そもそも魔力量には2種類ある。通常魔力総量と最大魔力総量だ。

一般的に魔力量というと通常魔力総量を指すことが多い。

というのも、最大魔力総量というのは、感情の高ぶりだったり、アイテムや魔法により魔力が一時的に増大した時の上限値のため、どんなに優れた鑑定眼所有者でも、正確に鑑定することができないからだ。


まあいい。

仮に魔王が魔力値SSランクだとして、俺も同じSSランクならば、そもそもソフィリアにかけられた呪いを解けたはずだ。

だが、実際に試してみたが呪いを解くことはできなかった。

俺が生物には魔法がかけられないというのが関係している可能性はあるが。


ふむ…少しずつではあるが整理できてきた気がした。

俺はゆっくりと息を吐き、そのまま考察を続ける。


そもそも、俺の魔力値が低い可能性も考えられる。

ただ、タイダルウェーブは上級魔法のはずだ、使用できれば魔力総量Aランク以上の魔導士となる。

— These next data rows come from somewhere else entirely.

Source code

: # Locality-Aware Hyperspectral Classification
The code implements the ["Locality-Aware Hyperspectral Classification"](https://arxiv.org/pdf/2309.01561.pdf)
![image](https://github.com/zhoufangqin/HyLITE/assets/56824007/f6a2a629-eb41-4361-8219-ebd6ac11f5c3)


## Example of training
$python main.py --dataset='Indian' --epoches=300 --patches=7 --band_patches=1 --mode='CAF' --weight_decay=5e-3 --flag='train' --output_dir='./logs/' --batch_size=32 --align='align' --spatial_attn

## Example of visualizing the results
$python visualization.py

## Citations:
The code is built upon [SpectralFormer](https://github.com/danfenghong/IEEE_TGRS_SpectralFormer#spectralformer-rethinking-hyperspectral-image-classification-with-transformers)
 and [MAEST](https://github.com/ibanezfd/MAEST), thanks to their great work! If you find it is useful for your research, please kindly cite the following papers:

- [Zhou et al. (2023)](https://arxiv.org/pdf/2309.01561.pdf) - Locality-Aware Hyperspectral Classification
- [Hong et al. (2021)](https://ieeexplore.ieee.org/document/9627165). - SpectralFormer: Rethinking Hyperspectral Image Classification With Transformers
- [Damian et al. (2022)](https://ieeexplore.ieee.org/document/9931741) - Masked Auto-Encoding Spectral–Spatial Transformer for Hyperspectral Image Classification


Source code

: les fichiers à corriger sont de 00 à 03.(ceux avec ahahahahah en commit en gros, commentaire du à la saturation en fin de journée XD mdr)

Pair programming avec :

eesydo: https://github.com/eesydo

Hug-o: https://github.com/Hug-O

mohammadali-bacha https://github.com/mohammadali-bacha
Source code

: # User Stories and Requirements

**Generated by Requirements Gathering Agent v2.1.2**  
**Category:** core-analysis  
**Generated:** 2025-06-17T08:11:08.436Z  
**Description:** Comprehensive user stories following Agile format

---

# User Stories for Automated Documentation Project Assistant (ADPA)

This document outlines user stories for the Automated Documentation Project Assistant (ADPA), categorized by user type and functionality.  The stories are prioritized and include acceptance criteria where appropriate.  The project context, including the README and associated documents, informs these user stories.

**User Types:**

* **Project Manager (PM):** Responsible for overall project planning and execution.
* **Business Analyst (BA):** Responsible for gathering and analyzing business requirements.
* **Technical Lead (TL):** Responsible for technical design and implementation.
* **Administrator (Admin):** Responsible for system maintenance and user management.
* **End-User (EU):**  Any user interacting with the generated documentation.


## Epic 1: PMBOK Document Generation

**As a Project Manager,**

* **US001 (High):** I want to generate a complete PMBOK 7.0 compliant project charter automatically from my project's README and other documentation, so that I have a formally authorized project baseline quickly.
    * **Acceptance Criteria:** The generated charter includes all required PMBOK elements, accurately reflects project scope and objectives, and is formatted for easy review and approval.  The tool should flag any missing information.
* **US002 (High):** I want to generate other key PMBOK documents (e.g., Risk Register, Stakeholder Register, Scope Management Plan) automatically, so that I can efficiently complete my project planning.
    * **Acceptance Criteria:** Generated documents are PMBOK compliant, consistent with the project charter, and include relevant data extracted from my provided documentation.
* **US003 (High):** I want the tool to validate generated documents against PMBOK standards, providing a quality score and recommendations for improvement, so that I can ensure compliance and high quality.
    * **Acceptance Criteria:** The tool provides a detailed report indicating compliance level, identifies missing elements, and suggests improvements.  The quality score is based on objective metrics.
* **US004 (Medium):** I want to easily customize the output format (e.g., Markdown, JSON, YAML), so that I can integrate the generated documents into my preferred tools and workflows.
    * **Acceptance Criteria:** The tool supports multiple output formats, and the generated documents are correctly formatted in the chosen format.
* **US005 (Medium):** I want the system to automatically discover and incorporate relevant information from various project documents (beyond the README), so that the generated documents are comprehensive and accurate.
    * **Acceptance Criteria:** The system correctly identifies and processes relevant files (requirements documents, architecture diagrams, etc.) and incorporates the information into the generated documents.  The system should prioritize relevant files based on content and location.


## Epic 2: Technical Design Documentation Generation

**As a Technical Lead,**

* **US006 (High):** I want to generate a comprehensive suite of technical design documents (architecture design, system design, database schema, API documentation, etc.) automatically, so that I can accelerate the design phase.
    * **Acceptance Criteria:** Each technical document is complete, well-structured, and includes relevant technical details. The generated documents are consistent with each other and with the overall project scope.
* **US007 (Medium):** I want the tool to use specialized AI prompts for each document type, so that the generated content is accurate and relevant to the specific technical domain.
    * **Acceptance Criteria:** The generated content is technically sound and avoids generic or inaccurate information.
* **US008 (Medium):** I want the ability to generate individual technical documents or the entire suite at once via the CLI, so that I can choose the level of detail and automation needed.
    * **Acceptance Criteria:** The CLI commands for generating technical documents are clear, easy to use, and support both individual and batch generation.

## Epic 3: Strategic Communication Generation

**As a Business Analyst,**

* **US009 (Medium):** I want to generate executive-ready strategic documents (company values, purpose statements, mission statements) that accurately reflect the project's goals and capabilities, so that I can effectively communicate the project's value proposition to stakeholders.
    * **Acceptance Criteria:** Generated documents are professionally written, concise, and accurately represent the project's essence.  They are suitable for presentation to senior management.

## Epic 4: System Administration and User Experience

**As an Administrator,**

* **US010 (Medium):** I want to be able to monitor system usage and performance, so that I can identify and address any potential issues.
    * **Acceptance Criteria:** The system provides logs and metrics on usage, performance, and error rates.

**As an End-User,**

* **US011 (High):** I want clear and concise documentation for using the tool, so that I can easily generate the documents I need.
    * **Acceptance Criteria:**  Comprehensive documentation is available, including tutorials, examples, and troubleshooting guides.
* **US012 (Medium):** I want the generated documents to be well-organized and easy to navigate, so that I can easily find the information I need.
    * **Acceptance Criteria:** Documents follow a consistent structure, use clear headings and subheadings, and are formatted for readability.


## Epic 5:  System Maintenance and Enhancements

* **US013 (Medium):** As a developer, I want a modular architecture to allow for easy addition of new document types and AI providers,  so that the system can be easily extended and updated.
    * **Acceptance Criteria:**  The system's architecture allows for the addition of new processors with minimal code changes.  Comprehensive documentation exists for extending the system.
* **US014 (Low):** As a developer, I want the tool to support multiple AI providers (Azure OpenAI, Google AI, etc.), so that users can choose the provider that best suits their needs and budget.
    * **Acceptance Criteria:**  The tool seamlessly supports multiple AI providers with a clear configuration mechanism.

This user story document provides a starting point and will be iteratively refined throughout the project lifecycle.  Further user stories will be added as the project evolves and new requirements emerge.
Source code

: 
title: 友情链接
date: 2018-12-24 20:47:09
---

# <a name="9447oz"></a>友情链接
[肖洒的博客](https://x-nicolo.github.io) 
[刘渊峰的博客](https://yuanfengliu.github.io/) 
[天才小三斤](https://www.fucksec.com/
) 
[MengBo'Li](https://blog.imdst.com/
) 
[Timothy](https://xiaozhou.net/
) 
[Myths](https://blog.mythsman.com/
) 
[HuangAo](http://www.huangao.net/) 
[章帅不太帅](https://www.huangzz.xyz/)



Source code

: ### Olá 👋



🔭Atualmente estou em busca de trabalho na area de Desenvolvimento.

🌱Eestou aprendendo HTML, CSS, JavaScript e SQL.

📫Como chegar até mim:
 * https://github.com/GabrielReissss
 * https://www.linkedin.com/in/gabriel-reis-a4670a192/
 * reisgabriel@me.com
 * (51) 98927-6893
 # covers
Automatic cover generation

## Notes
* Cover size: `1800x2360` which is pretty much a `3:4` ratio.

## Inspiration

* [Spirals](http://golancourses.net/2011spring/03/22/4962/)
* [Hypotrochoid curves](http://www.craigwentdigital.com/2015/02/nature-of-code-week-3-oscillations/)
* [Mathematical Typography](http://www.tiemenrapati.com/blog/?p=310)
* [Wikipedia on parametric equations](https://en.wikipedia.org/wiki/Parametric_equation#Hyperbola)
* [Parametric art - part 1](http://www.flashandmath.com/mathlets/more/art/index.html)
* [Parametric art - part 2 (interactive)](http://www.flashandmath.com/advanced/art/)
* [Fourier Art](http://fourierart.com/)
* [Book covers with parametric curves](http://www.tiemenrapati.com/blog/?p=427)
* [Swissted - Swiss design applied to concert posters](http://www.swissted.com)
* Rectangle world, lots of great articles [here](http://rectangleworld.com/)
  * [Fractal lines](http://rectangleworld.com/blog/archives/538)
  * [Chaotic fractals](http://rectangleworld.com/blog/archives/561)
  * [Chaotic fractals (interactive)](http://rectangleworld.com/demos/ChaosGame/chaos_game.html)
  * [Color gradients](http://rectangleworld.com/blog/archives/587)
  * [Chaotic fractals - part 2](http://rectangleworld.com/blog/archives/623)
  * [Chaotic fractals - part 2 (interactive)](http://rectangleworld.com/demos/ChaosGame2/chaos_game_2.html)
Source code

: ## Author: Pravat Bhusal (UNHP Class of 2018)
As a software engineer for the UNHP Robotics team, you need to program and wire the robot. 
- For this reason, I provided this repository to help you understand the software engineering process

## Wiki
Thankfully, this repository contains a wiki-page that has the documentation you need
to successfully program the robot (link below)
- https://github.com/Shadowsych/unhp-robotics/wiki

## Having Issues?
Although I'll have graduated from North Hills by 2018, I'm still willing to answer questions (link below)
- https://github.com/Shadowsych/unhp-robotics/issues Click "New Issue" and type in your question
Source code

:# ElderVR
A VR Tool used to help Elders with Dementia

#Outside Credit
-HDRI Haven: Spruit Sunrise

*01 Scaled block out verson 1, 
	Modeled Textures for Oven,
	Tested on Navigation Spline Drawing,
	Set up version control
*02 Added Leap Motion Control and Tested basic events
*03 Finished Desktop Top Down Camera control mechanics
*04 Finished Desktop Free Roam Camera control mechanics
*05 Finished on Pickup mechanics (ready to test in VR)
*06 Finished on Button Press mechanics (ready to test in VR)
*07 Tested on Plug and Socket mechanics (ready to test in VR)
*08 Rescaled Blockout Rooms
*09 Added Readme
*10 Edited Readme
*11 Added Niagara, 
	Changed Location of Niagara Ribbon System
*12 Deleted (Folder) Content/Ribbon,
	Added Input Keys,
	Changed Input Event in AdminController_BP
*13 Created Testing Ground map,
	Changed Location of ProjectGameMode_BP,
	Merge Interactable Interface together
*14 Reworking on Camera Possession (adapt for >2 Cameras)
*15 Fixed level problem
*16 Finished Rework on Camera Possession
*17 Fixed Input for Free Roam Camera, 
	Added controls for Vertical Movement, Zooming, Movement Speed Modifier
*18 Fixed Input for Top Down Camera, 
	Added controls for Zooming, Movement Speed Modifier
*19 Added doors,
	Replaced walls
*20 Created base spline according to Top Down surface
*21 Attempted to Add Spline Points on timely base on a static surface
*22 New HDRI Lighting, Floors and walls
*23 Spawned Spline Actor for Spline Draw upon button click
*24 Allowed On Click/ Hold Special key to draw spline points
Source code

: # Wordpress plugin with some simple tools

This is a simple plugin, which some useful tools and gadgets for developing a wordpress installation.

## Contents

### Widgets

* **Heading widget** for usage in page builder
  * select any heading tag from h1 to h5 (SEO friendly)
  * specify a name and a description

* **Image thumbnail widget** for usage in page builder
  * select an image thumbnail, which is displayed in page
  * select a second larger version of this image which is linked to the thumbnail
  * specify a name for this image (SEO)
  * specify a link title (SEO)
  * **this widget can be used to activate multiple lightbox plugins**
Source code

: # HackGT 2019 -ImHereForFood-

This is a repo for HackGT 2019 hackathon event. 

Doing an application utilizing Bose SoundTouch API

となると、俺の魔力総量はA~SSランクの間ということか?


もし、そうだとすると、自身の通常魔力総量より魔力自動回復量が上回っている…。

つまり使用した魔力以上に自動回復する魔力量が多すぎることで、常に通常魔力総量の上限を振りきっている状態に近く、正確な魔力量がわからないということか。


今回気絶した原因は、単純に広範囲上級魔法を乱発し、自動回復量を超え、俺の通常魔力総量を超えた魔力を使用したから。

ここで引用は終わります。